Superman started as his father's nickname in a Memphis neighborhood. Then it became a kid's dream. Then it survived a 15 second nightmare and a depressive episode that almost ended everything. And on Saturday night in Las Vegas, it became a heavyweight's calling card all over again.

The man has been fighting since he was 18 months old. And he's not stopping till he touches gold.

Thanks for riding with CageLore. Stay locked in!


Frequently Asked Questions

Who is Ryan Spann?

Ryan Spann is an American professional mixed martial artist competing in the UFC's heavyweight division. Born August 24, 1991 in Memphis, Tennessee, he stands 6'5 with a 79 inch reach. He's a former LFA Light Heavyweight Champion who joined the UFC in 2018 through Dana White's Contender Series. His current record is 24-11 overall and 10-6 in the UFC.

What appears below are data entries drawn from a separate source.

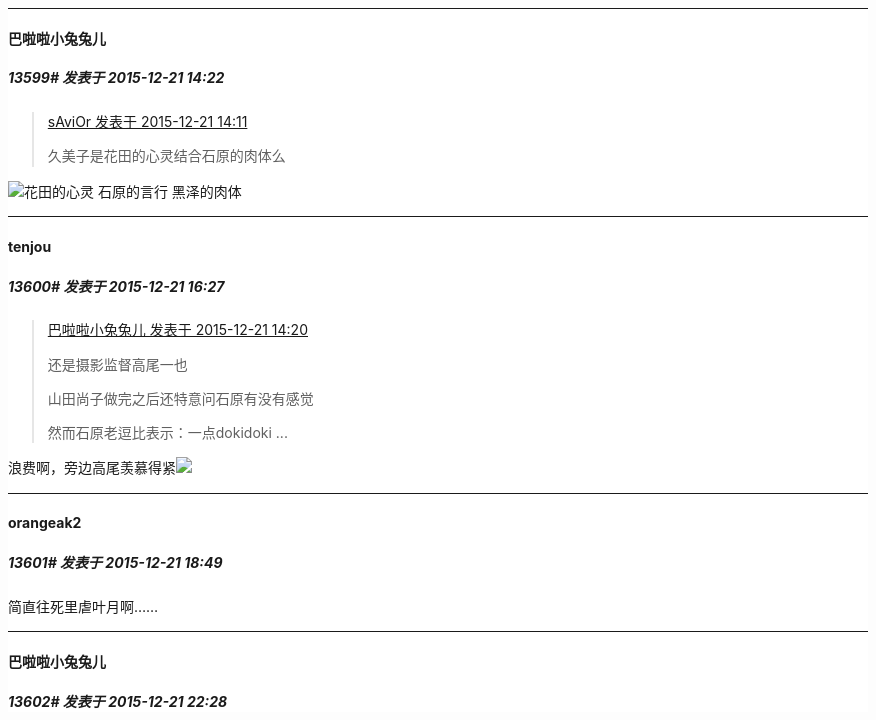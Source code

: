 





*****

####  巴啦啦小兔兔儿  
##### 13599#       发表于 2015-12-21 14:22



<blockquote><a href="httphttps://bbs.saraba1st.com/2b/forum.php?mod=redirect&amp;goto=findpost&amp;pid=31081444&amp;ptid=1085129" target="_blank">sAviOr 发表于 2015-12-21 14:11</a>

久美子是花田的心灵结合石原的肉体么</blockquote>
<img src="https://static.saraba1st.com/image/smiley/zdl/162.gif" referrerpolicy="no-referrer">花田的心灵 石原的言行 黑泽的肉体







*****

####  tenjou  
##### 13600#       发表于 2015-12-21 16:27



<blockquote><a href="httphttps://bbs.saraba1st.com/2b/forum.php?mod=redirect&amp;goto=findpost&amp;pid=31081526&amp;ptid=1085129" target="_blank">巴啦啦小兔兔儿 发表于 2015-12-21 14:20</a>

还是摄影监督高尾一也

山田尚子做完之后还特意问石原有没有感觉

然而石原老逗比表示：一点dokidoki ...</blockquote>
浪费啊，旁边高尾羡慕得紧<img src="https://static.saraba1st.com/image/smiley/face/116.gif" referrerpolicy="no-referrer">







*****

####  orangeak2  
##### 13601#       发表于 2015-12-21 18:49




简直往死里虐叶月啊……







*****

####  巴啦啦小兔兔儿  
##### 13602#       发表于 2015-12-21 22:28
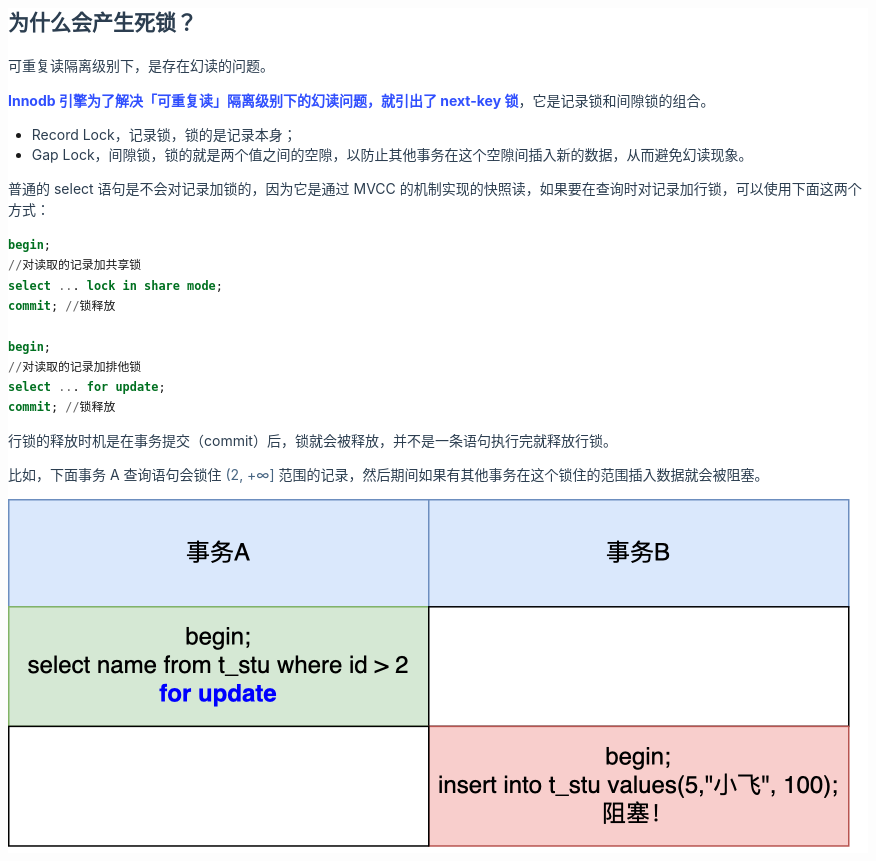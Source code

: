 ## [](https://xiaolincoding.com/mysql/lock/deadlock.html#%E4%B8%BA%E4%BB%80%E4%B9%88%E4%BC%9A%E4%BA%A7%E7%94%9F%E6%AD%BB%E9%94%81)<font style="color:rgb(44, 62, 80);">为什么会产生死锁？</font>
<font style="color:rgb(44, 62, 80);">可重复读隔离级别下，是存在幻读的问题。</font>

**<font style="color:rgb(48, 79, 254);">Innodb 引擎为了解决「可重复读」隔离级别下的幻读问题，就引出了 next-key 锁</font>**<font style="color:rgb(44, 62, 80);">，它是记录锁和间隙锁的组合。</font>

+ <font style="color:rgb(44, 62, 80);">Record Lock，记录锁，锁的是记录本身；</font>
+ <font style="color:rgb(44, 62, 80);">Gap Lock，间隙锁，锁的就是两个值之间的空隙，以防止其他事务在这个空隙间插入新的数据，从而避免幻读现象。</font>

<font style="color:rgb(44, 62, 80);">普通的 select 语句是不会对记录加锁的，因为它是通过 MVCC 的机制实现的快照读，如果要在查询时对记录加行锁，可以使用下面这两个方式：</font>



```sql
begin;
//对读取的记录加共享锁
select ... lock in share mode;
commit; //锁释放

begin;
//对读取的记录加排他锁
select ... for update;
commit; //锁释放
```

<font style="color:rgb(44, 62, 80);">行锁的释放时机是在事务提交（commit）后，锁就会被释放，并不是一条语句执行完就释放行锁。</font>

<font style="color:rgb(44, 62, 80);">比如，下面事务 A 查询语句会锁住</font><font style="color:rgb(44, 62, 80);"> </font><font style="color:rgb(71, 101, 130);">(2, +∞]</font><font style="color:rgb(44, 62, 80);"> </font><font style="color:rgb(44, 62, 80);">范围的记录，然后期间如果有其他事务在这个锁住的范围插入数据就会被阻塞。</font>

![1732497664148-6c62dd41-b8cc-47a6-8511-40c40121f3a1.png](./img/aSSC32nUD1_3HyP3/1732497664148-6c62dd41-b8cc-47a6-8511-40c40121f3a1-444597.png)
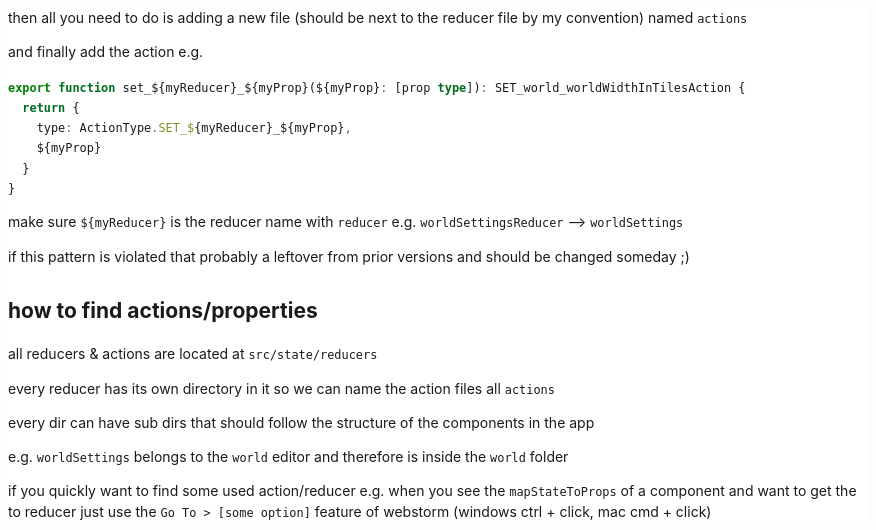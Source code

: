 then all you need to do is adding a new file (should be next to the reducer file by my convention) named `actions`

and finally add the action e.g.

```ts
export function set_${myReducer}_${myProp}(${myProp}: [prop type]): SET_world_worldWidthInTilesAction {
  return {
    type: ActionType.SET_${myReducer}_${myProp},
    ${myProp}
  }
}
```

make sure `${myReducer}` is the reducer name with `reducer` e.g. `worldSettingsReducer` --> `worldSettings`

if this pattern is violated that probably a leftover from prior versions and should be changed someday ;)


## how to find actions/properties

all reducers & actions are located at `src/state/reducers`

every reducer has its own directory in it so we can name the action files all `actions`

every dir can have sub dirs that should follow the structure of the components in the app

e.g. `worldSettings` belongs to the `world` editor and therefore is inside the `world` folder

if you quickly want to find some used action/reducer e.g. when you see the `mapStateToProps` of a component and want to get the to reducer just use the `Go To > [some option]` feature of webstorm (windows ctrl + click, mac cmd + click)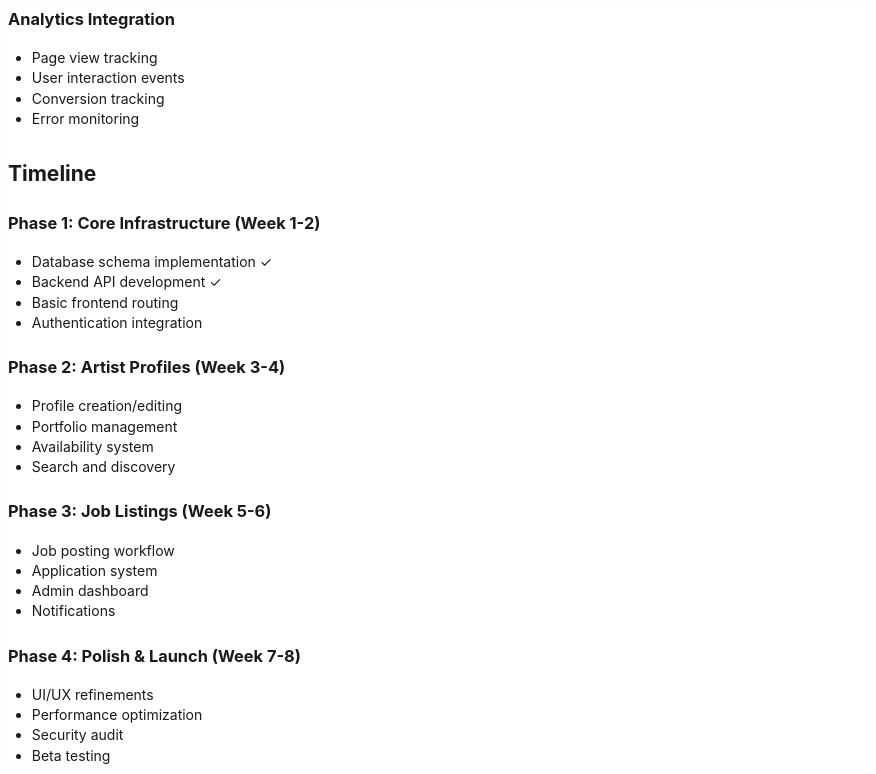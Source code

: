 ### Analytics Integration
- Page view tracking
- User interaction events
- Conversion tracking
- Error monitoring

## Timeline

### Phase 1: Core Infrastructure (Week 1-2)
- Database schema implementation ✓
- Backend API development ✓
- Basic frontend routing
- Authentication integration

### Phase 2: Artist Profiles (Week 3-4)
- Profile creation/editing
- Portfolio management
- Availability system
- Search and discovery

### Phase 3: Job Listings (Week 5-6)
- Job posting workflow
- Application system
- Admin dashboard
- Notifications

### Phase 4: Polish & Launch (Week 7-8)
- UI/UX refinements
- Performance optimization
- Security audit
- Beta testing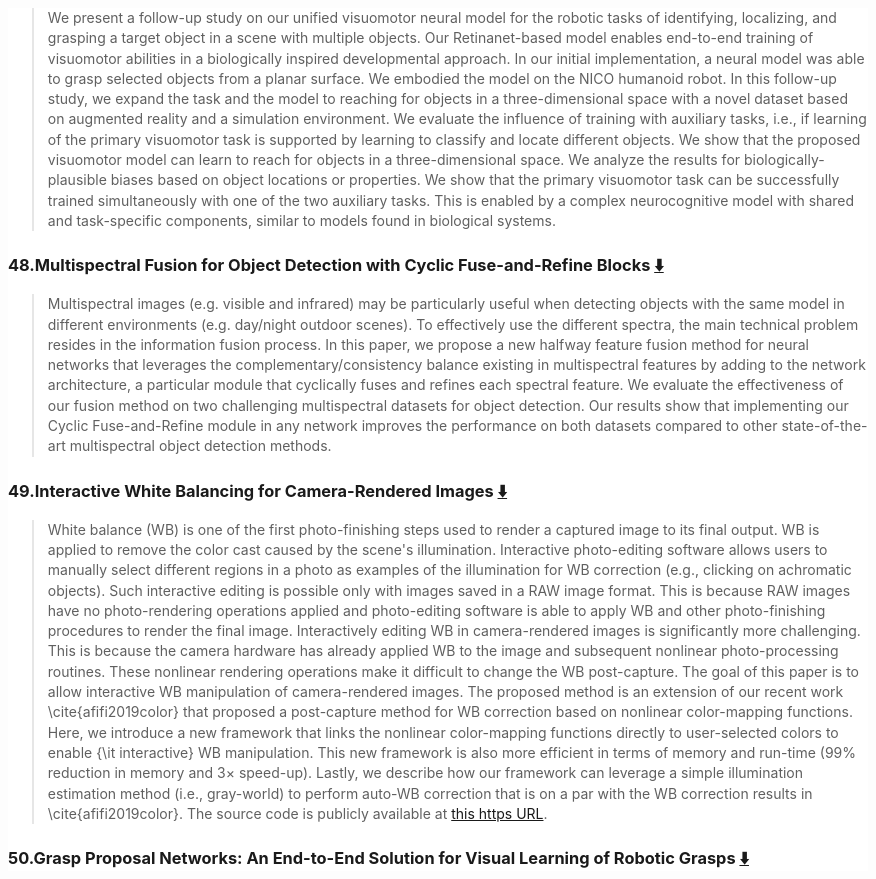 >  We present a follow-up study on our unified visuomotor neural model for the robotic tasks of identifying, localizing, and grasping a target object in a scene with multiple objects. Our Retinanet-based model enables end-to-end training of visuomotor abilities in a biologically inspired developmental approach. In our initial implementation, a neural model was able to grasp selected objects from a planar surface. We embodied the model on the NICO humanoid robot. In this follow-up study, we expand the task and the model to reaching for objects in a three-dimensional space with a novel dataset based on augmented reality and a simulation environment. We evaluate the influence of training with auxiliary tasks, i.e., if learning of the primary visuomotor task is supported by learning to classify and locate different objects. We show that the proposed visuomotor model can learn to reach for objects in a three-dimensional space. We analyze the results for biologically-plausible biases based on object locations or properties. We show that the primary visuomotor task can be successfully trained simultaneously with one of the two auxiliary tasks. This is enabled by a complex neurocognitive model with shared and task-specific components, similar to models found in biological systems.      
### 48.Multispectral Fusion for Object Detection with Cyclic Fuse-and-Refine Blocks  [ :arrow_down: ](https://arxiv.org/pdf/2009.12664.pdf)
>  Multispectral images (e.g. visible and infrared) may be particularly useful when detecting objects with the same model in different environments (e.g. day/night outdoor scenes). To effectively use the different spectra, the main technical problem resides in the information fusion process. In this paper, we propose a new halfway feature fusion method for neural networks that leverages the complementary/consistency balance existing in multispectral features by adding to the network architecture, a particular module that cyclically fuses and refines each spectral feature. We evaluate the effectiveness of our fusion method on two challenging multispectral datasets for object detection. Our results show that implementing our Cyclic Fuse-and-Refine module in any network improves the performance on both datasets compared to other state-of-the-art multispectral object detection methods.      
### 49.Interactive White Balancing for Camera-Rendered Images  [ :arrow_down: ](https://arxiv.org/pdf/2009.12632.pdf)
>  White balance (WB) is one of the first photo-finishing steps used to render a captured image to its final output. WB is applied to remove the color cast caused by the scene's illumination. Interactive photo-editing software allows users to manually select different regions in a photo as examples of the illumination for WB correction (e.g., clicking on achromatic objects). Such interactive editing is possible only with images saved in a RAW image format. This is because RAW images have no photo-rendering operations applied and photo-editing software is able to apply WB and other photo-finishing procedures to render the final image. Interactively editing WB in camera-rendered images is significantly more challenging. This is because the camera hardware has already applied WB to the image and subsequent nonlinear photo-processing routines. These nonlinear rendering operations make it difficult to change the WB post-capture. The goal of this paper is to allow interactive WB manipulation of camera-rendered images. The proposed method is an extension of our recent work \cite{afifi2019color} that proposed a post-capture method for WB correction based on nonlinear color-mapping functions. Here, we introduce a new framework that links the nonlinear color-mapping functions directly to user-selected colors to enable {\it interactive} WB manipulation. This new framework is also more efficient in terms of memory and run-time (99\% reduction in memory and 3$\times$ speed-up). Lastly, we describe how our framework can leverage a simple illumination estimation method (i.e., gray-world) to perform auto-WB correction that is on a par with the WB correction results in \cite{afifi2019color}. The source code is publicly available at <a class="link-external link-https" href="https://github.com/mahmoudnafifi/Interactive_WB_correction" rel="external noopener nofollow">this https URL</a>.      
### 50.Grasp Proposal Networks: An End-to-End Solution for Visual Learning of Robotic Grasps  [ :arrow_down: ](https://arxiv.org/pdf/2009.12606.pdf)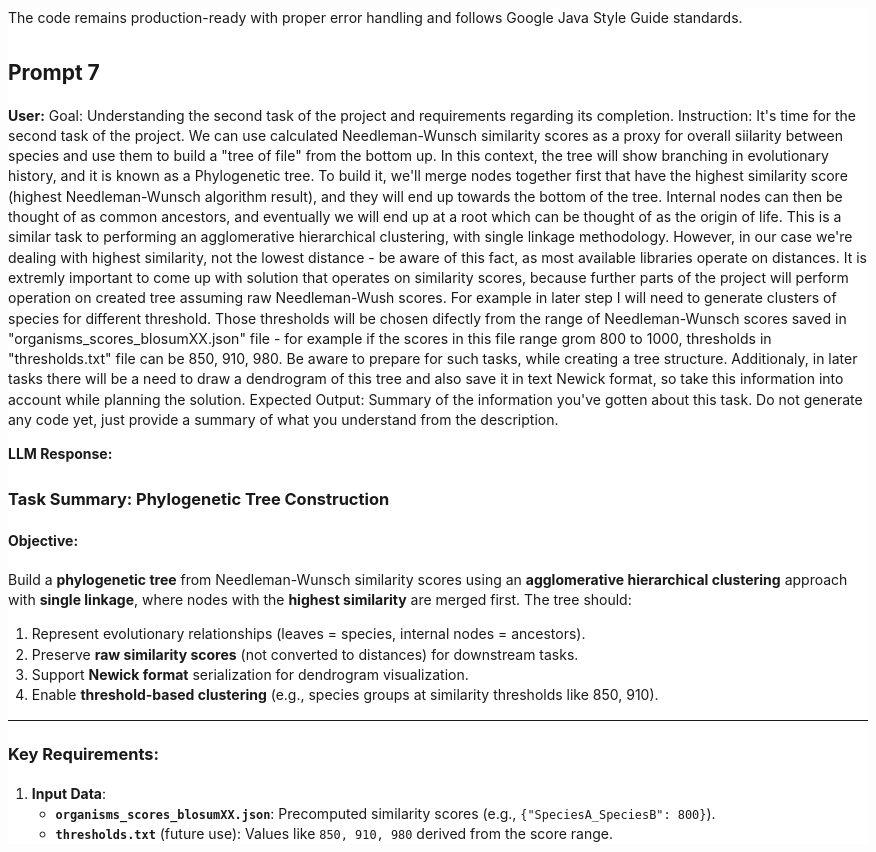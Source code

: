 The code remains production-ready with proper error handling and follows Google Java Style Guide standards.
## Prompt 7

**User:** Goal: Understanding the second task of the project and requirements regarding its completion. 
Instruction: It's time for the second task of the project. We can use calculated Needleman-Wunsch similarity scores as a proxy for overall siilarity between species and use them to build a "tree of file" from the bottom up. 
In this context, the tree will show branching in evolutionary history, and it is known as a Phylogenetic tree. To build it, we'll merge nodes together first that have the highest similarity score (highest Needleman-Wunsch algorithm result), and they will end up towards the bottom of the tree. Internal nodes can then be thought of as common ancestors, and eventually we will end up at a root which can be thought of as the origin of life.
This is a similar task to performing an agglomerative hierarchical clustering, with single linkage methodology. However, in our case we're dealing with highest similarity, not the lowest distance - be aware of this fact, as most available libraries operate on distances. It is extremly important to come up with solution that operates on similarity scores, because further parts of the project will perform operation on created tree assuming raw Needleman-Wush scores. 
For example in later step I will need to generate clusters of species for different threshold. Those thresholds will be chosen difectly from the range of Needleman-Wunsch scores saved in "organisms_scores_blosumXX.json" file - for example if the scores in this file range grom 800 to 1000, thresholds in "thresholds.txt" file can be 850, 910, 980. Be aware to prepare for such tasks, while creating a tree structure. 
Additionaly, in later tasks there will be a need to draw a dendrogram of this tree and also save it in text Newick format, so take this information into account while planning the solution.
Expected Output: Summary of the information you've gotten about this task. Do not generate any code yet, just provide a summary of what you understand from the description. 

**LLM Response:**

### **Task Summary: Phylogenetic Tree Construction**  

#### **Objective**:  
Build a **phylogenetic tree** from Needleman-Wunsch similarity scores using an **agglomerative hierarchical clustering** approach with **single linkage**, where nodes with the **highest similarity** are merged first. The tree should:  
1. Represent evolutionary relationships (leaves = species, internal nodes = ancestors).  
2. Preserve **raw similarity scores** (not converted to distances) for downstream tasks.  
3. Support **Newick format** serialization for dendrogram visualization.  
4. Enable **threshold-based clustering** (e.g., species groups at similarity thresholds like 850, 910).  

---

### **Key Requirements**:  

1. **Input Data**:  
   - **`organisms_scores_blosumXX.json`**: Precomputed similarity scores (e.g., `{"SpeciesA_SpeciesB": 800}`).  
   - **`thresholds.txt`** (future use): Values like `850, 910, 980` derived from the score range.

Why is he called "Superman"?

The nickname is inherited from his father, who was known as "Superman" in their Westwood, Memphis neighborhood for defending locals against bullies. Ryan was called "Superkid" growing up and upgraded to "Superman" when he turned 17.

What happened on his first Contender Series appearance?

Spann lost to Karl Roberson in 15 seconds at Dana White's Contender Series 3 in July 2017. The loss triggered a severe depressive episode. He returned for Contender Series 10 in June 2018 and won a UFC contract by submitting Emiliano Sordi in 26 seconds.

Why did Spann move to heavyweight?

After going 7-6 at light heavyweight in the UFC, Spann moved to heavyweight in 2025 to stop cutting weight. He naturally walks around at 240 to 265 pounds and has credited the move with improving his energy and reducing injury risk.

What happened at UFC Vegas 116?

Spann knocked out multi time BJJ world champion Marcus Buchecha with a straight right hand at 2:10 of round two. He earned a $100K Performance of the Night bonus. It was his second consecutive heavyweight win and finish.

Where does Spann train?

Spann trains at Fortis MMA in Dallas, Texas under head coach Sayif Saud. He moved his entire family to Dallas to train at the gym alongside UFC fighters Alex Morono, Geoff Neal, Diego Ferreira, and Damon Jackson.